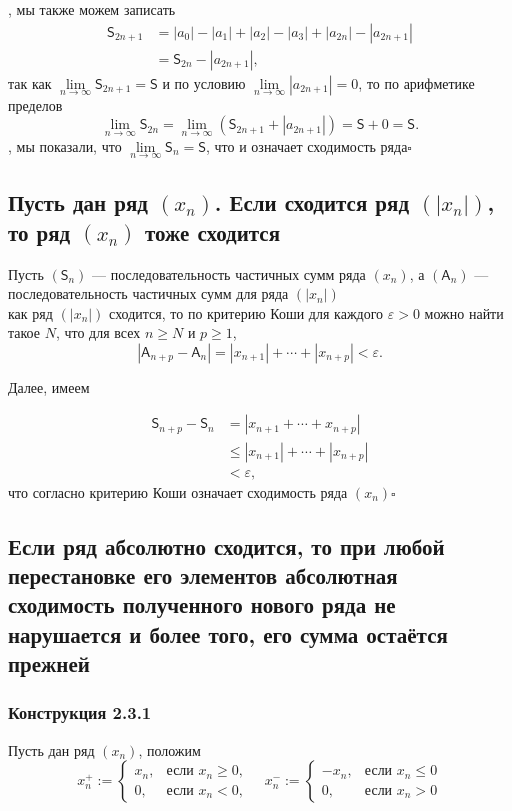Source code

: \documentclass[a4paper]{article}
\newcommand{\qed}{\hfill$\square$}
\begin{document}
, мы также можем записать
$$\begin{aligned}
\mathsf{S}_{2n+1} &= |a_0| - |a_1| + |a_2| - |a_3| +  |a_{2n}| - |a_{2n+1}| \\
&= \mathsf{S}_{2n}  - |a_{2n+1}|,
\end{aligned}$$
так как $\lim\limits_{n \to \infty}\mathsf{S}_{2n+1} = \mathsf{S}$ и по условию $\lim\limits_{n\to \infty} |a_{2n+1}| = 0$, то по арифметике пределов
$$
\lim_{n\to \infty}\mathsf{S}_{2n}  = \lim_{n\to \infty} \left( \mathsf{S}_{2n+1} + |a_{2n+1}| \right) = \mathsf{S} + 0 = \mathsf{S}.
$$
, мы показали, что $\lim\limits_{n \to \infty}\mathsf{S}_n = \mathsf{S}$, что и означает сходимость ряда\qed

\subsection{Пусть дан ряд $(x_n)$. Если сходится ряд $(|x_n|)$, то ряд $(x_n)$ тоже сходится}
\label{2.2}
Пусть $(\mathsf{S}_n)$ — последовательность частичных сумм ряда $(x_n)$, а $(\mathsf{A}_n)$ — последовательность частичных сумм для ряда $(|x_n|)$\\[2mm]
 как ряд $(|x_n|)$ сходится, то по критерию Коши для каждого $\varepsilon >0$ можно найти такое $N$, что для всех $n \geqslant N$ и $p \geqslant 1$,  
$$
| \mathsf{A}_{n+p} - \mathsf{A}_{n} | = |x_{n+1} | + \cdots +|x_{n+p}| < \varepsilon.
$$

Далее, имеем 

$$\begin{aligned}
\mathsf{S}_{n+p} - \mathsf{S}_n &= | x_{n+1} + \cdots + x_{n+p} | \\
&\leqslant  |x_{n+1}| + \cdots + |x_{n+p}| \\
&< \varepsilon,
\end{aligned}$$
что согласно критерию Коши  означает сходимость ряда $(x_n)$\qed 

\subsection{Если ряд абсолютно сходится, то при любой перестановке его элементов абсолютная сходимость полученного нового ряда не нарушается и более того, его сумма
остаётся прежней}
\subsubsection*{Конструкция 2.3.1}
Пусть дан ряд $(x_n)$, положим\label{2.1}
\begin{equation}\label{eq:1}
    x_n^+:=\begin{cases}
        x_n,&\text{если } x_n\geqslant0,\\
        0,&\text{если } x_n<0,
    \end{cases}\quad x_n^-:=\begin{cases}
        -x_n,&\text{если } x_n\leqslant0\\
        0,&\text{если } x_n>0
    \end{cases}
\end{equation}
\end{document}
::::::::::
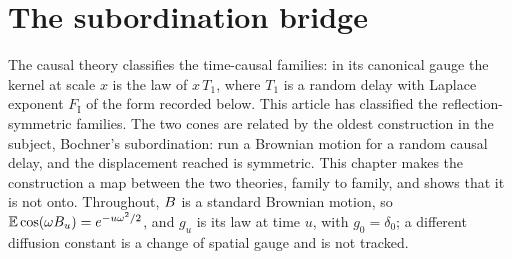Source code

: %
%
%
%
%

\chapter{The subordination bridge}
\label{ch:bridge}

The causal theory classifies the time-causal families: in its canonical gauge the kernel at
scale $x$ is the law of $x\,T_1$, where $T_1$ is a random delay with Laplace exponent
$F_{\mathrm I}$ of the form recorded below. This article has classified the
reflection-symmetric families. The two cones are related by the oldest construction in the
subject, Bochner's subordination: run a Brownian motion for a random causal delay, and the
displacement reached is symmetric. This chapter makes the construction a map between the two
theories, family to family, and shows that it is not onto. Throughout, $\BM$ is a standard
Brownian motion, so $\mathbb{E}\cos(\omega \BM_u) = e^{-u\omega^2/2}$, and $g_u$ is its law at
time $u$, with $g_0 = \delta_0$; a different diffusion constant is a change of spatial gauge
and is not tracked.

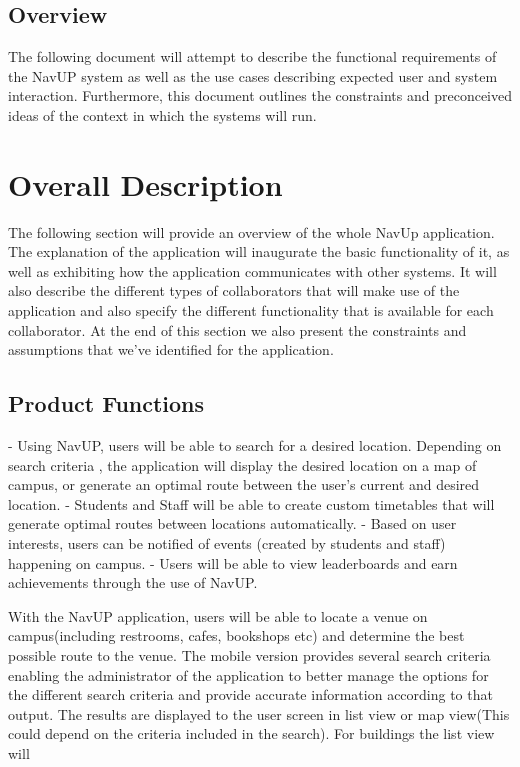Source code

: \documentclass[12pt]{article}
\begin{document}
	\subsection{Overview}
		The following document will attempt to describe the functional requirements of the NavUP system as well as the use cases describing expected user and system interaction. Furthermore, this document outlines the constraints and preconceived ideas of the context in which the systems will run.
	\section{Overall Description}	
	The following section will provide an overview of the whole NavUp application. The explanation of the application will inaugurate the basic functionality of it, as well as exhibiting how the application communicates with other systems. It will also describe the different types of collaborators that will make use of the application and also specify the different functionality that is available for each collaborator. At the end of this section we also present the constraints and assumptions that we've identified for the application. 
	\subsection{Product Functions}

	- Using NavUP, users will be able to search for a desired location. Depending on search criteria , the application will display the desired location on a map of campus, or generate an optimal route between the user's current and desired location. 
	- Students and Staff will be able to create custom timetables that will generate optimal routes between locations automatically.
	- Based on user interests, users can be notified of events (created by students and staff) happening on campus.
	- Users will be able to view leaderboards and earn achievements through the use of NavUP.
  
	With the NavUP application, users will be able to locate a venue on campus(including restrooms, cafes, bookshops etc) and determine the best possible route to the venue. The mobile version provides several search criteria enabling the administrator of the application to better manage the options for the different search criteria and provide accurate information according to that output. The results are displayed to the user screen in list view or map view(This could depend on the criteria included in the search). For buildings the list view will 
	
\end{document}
::::::::::
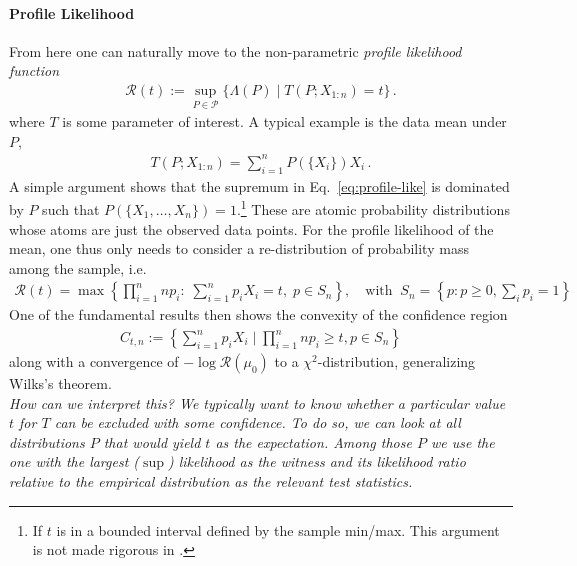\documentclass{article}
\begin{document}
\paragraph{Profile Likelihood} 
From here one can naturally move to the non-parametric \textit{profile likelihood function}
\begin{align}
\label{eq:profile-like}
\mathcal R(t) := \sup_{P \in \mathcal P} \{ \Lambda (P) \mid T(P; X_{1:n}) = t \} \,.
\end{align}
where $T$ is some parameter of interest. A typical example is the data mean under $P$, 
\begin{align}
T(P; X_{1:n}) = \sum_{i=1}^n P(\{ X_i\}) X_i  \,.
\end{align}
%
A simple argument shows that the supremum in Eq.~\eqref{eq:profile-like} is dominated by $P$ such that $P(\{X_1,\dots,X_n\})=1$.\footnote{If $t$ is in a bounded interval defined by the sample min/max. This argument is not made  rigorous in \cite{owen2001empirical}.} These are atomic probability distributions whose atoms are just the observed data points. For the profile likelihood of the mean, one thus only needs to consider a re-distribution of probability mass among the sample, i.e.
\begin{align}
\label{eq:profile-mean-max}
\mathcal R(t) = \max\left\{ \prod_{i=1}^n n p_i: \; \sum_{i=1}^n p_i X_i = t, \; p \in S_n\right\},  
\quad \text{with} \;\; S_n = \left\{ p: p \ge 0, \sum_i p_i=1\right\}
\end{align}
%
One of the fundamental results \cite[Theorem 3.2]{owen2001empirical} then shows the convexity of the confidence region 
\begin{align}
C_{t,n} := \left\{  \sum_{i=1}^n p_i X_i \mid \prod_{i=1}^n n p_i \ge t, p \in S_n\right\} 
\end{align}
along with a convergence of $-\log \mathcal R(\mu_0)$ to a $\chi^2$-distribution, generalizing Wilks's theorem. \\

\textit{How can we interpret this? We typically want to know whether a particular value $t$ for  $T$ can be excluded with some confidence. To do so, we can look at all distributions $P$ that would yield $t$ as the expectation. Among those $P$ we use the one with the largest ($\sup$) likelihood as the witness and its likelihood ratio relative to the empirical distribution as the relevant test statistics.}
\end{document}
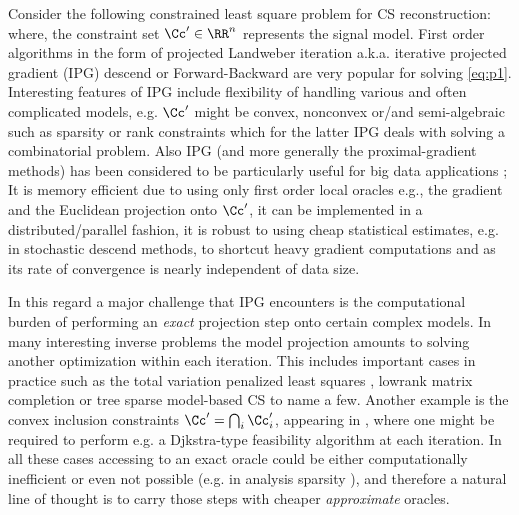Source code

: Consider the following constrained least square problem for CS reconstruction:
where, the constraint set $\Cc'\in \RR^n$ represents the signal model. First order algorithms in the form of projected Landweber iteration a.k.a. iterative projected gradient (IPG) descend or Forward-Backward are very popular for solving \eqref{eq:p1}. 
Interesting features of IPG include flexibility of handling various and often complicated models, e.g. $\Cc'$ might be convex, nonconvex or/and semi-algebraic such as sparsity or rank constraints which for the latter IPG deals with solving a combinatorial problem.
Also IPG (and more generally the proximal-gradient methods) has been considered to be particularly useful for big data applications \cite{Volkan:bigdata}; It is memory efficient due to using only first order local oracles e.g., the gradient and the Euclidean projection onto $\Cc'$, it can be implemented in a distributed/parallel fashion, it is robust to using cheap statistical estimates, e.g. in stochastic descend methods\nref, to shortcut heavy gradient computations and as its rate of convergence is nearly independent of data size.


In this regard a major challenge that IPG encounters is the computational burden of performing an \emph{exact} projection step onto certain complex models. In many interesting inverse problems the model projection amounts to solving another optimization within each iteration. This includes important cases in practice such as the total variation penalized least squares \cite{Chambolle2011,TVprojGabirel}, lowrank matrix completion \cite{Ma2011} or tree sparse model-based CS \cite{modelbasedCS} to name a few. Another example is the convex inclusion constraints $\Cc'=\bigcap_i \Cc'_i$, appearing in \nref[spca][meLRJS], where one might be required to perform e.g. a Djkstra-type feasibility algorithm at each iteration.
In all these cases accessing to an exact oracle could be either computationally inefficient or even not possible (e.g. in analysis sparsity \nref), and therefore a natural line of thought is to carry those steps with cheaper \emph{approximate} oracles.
::::::::::
**WORK INSTRUCTIONS:** Every line of the listing that holds the word "Коши" is to be found and copied.

**YOUR RESPONSE:**
 как ряд $(|x_n|)$ сходится, то по критерию Коши для каждого $\varepsilon >0$ можно найти такое $N$, что для всех $n \geqslant N$ и $p \geqslant 1$,  
что согласно критерию Коши  означает сходимость ряда $(x_n)$\qed 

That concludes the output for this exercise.